Vera miró a su amiga con el corazón encogido. Sabía lo duro que era para Lola, pero no encontraba consuelo para darle. Esperanza, la hermana de Lola, permanecía en silencio, jugueteando con una servilleta. Sus ojos también brillaban por las lágrimas.
—Sabes —siguió Lola—, siempre me pregunto: ¿en qué me equivoqué? Quise ser buena madre, pero mi hijo me ve como su enemiga. Me culpa por todo lo malo en su vida. Y yo… no sé cómo seguir así.
—Es insoportable —murmuró Vera—. ¿Cómo puede tratarte así? ¡Tiene que entender que no es tu culpa!
—No quiere entender —negó Lola con la cabeza—. Para él es más fácil odiarme.

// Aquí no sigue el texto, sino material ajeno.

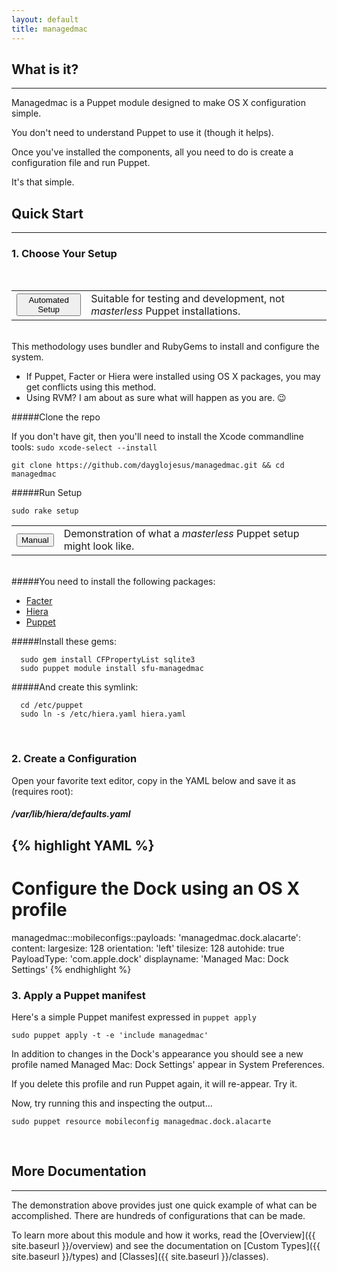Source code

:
 ```yaml
---
layout: default
title: managedmac
---
```

## What is it?
---
Managedmac is a Puppet module designed to make OS X configuration simple.

You don't need to understand Puppet to use it (though it helps).

Once you've installed the components, all you need to do is create a configuration file and run Puppet.

It's that simple.

<a id="quickstart"></a>
## Quick Start
---
### 1. Choose Your Setup
<br>
<div>
  <table>
    <tr>
      <td>
        <button type="button" class="btn btn-success btn-custom" data-toggle="collapse" data-target="#super-quick">
          Automated Setup
        </button>
      </td>
      <td>
        <div class="setup-btn-info">
          Suitable for testing and development, not <em>masterless</em> Puppet installations.
        </div>
      </td>
    </tr>
  </table>
</div>

<br>
<div id="super-quick" class="collapse setup-detail">
  <div class="alert  alert-danger" role="alert">
    <span class="glyphicon glyphicon-exclamation-sign" aria-hidden="true"></span>
  This methodology uses bundler and RubyGems to install and configure the system.

  * If Puppet, Facter or Hiera were installed using OS X packages, you may get conflicts using this method.
  * Using RVM? I am about as sure what will happen as you are. :wink:
</div>

#####Clone the repo

If you don't have git, then you'll need to install the Xcode commandline tools: `sudo xcode-select --install`

    git clone https://github.com/dayglojesus/managedmac.git && cd managedmac

#####Run Setup

    sudo rake setup
</div>

<table>
  <tr>
    <td>
      <button type="button" class="btn btn-info btn-custom" data-toggle="collapse" data-target="#manual-install">
        Manual
      </button>
    </td>
    <td>
      <div class="setup-btn-info">
        Demonstration of what a <em>masterless</em> Puppet setup might look like.
      </div>
    </td>
  </tr>
</table>

<br>
<div id="manual-install" class="collapse setup-detail">
#####You need to install the following packages:

  * [Facter](https://downloads.puppetlabs.com/mac/)
  * [Hiera](https://downloads.puppetlabs.com/mac/)
  * [Puppet](https://downloads.puppetlabs.com/mac/)

#####Install these gems:

      sudo gem install CFPropertyList sqlite3
      sudo puppet module install sfu-managedmac

#####And create this symlink:

      cd /etc/puppet
      sudo ln -s /etc/hiera.yaml hiera.yaml
</div>
<br>

### 2. Create a Configuration

Open your favorite text editor, copy in the YAML below and save it as (requires root):

##### /var/lib/hiera/defaults.yaml

{% highlight YAML %}
---
# Configure the Dock using an OS X profile
managedmac::mobileconfigs::payloads:
  'managedmac.dock.alacarte':
    content:
      largesize: 128
      orientation: 'left'
      tilesize: 128
      autohide: true
      PayloadType: 'com.apple.dock'
    displayname: 'Managed Mac: Dock Settings'
{% endhighlight %}
<br>

### 3. Apply a Puppet manifest

Here's a simple Puppet manifest expressed in `puppet apply`

    sudo puppet apply -t -e 'include managedmac'

In addition to changes in the Dock's appearance you should see a new profile named Managed Mac: Dock Settings' appear in System Preferences.

If you delete this profile and run Puppet again, it will re-appear. Try it.

Now, try running this and inspecting the output...

    sudo puppet resource mobileconfig managedmac.dock.alacarte

<br>

## More Documentation
---
The demonstration above provides just one quick example of what can be accomplished. There are hundreds of configurations that can be made.

To learn more about this module and how it works, read the [Overview]({{ site.baseurl }}/overview) and see the documentation on [Custom Types]({{ site.baseurl }}/types) and [Classes]({{ site.baseurl }}/classes).

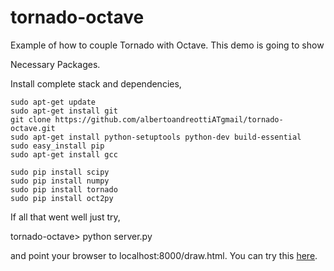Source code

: # tornado-octave
Example of how to couple Tornado with Octave. This demo is going to show 

Necessary Packages.

Install complete stack and dependencies,
```
sudo apt-get update
sudo apt-get install git
git clone https://github.com/albertoandreottiATgmail/tornado-octave.git
sudo apt-get install python-setuptools python-dev build-essential
sudo easy_install pip
sudo apt-get install gcc

sudo pip install scipy
sudo pip install numpy
sudo pip install tornado
sudo pip install oct2py
```
If all that went well just try,

tornado-octave> python server.py

and point your browser to localhost:8000/draw.html.
You can try this [here](http://104.198.190.113:8000/draw.html).
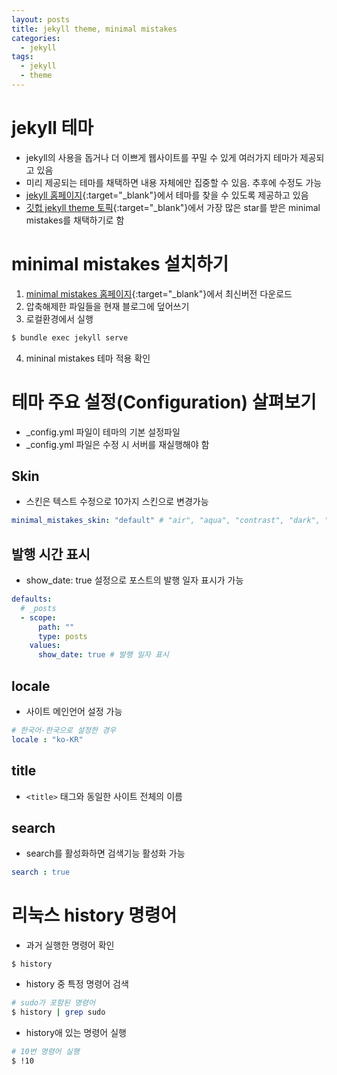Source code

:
 ```yaml
---
layout: posts
title: jekyll theme, minimal mistakes
categories:
  - jekyll
tags:
  - jekyll
  - theme
---
```

# jekyll 테마
- jekyll의 사용을 돕거나 더 이쁘게 웹사이트를 꾸밀 수 있게 여러가지 테마가 제공되고 있음
- 미리 제공되는 테마를 채택하면 내용 자체에만 집중할 수 있음. 추후에 수정도 가능
- [jekyll 홈페이지](https://jekyllrb-ko.github.io/docs/themes/){:target="_blank"}에서 테마를 찾을 수 있도록 제공하고 있음
- [깃헙 jekyll theme 토픽](https://github.com/topics/jekyll-theme){:target="_blank"}에서 가장 많은 star를 받은 minimal mistakes를 채택하기로 함

# minimal mistakes 설치하기
1. [minimal mistakes 홈페이지](https://mmistakes.github.io/minimal-mistakes/){:target="_blank"}에서 최신버전 다운로드
2. 압축해제한 파일들을 현재 블로그에 덮어쓰기
3. 로컬환경에서 실행
```bash
$ bundle exec jekyll serve
```
4. mininal mistakes 테마 적용 확인

# 테마 주요 설정(Configuration) 살펴보기
- _config.yml 파일이 테마의 기본 설정파일
- _config.yml 파일은 수정 시 서버를 재실행해야 함

## Skin
- 스킨은 텍스트 수정으로 10가지 스킨으로 변경가능
```yml
minimal_mistakes_skin: "default" # "air", "aqua", "contrast", "dark", "dirt", "neon", "mint", "plum" "sunrise"
```

## 발행 시간 표시
- show_date: true 설정으로 포스트의 발행 일자 표시가 가능

```yml
defaults:
  # _posts
  - scope:
      path: ""
      type: posts
    values:
      show_date: true # 발행 일자 표시
```

## locale
- 사이트 메인언어 설정 가능
```yml
# 한국어-한국으로 설정한 경우
locale : "ko-KR"
```

## title
- `<title>` 태그와 동일한 사이트 전체의 이름

## search
- search를 활성화하면 검색기능 활성화 가능
```yml
search : true
```

# 리눅스 history 명령어
- 과거 실행한 명령어 확인
```
$ history
```
- history 중 특정 명령어 검색
```bash
# sudo가 포함된 명령어
$ history | grep sudo
```
- history애 있는 명령어 실행
```bash
# 10번 명령어 실행
$ !10
```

Y yo tengo miedo de que no solo arruine mi vida, sino también la de mi hermana. Ella aguanta por mí.
Esperanza alzó por fin la mirada:
—Lola, no me arrepiento de defenderte. Es tu hijo, pero esto no puede seguir. Tenemos que hacer algo. ¿Hablar con él? ¿O llevarlo a un psicólogo?
—¿Un psicólogo? —soltó Lola con ironía—. Ni siquiera escucharía. Dice que yo tengo la culpa de todo, y punto.
El silencio en la cocina se volvió pesado, como una nube de tormenta. Cada una sentía el dolor de las otras, pero nadie sabía cómo aliviarlo. Vera, intentando romper la tensión, levantó su taza:
—Chicas, brindemos… por nosotras. Por encontrar fuerzas para seguir, a pesar de maridos e hijos que nos rompen el corazón.
Lola y Esperanza esbozaron una sonrisa triste, aunque sus ojos seguían húmedos. Chocaron las tazas, pero no había alegría en ese brindis. Lola miró por la ventana, donde caía la noche, y pensó en su hijo. Aún lo amaba, a pesar de todo el dolor que le causaba. Pero en el fondo, temía que ese amor se convirtiera en su condena.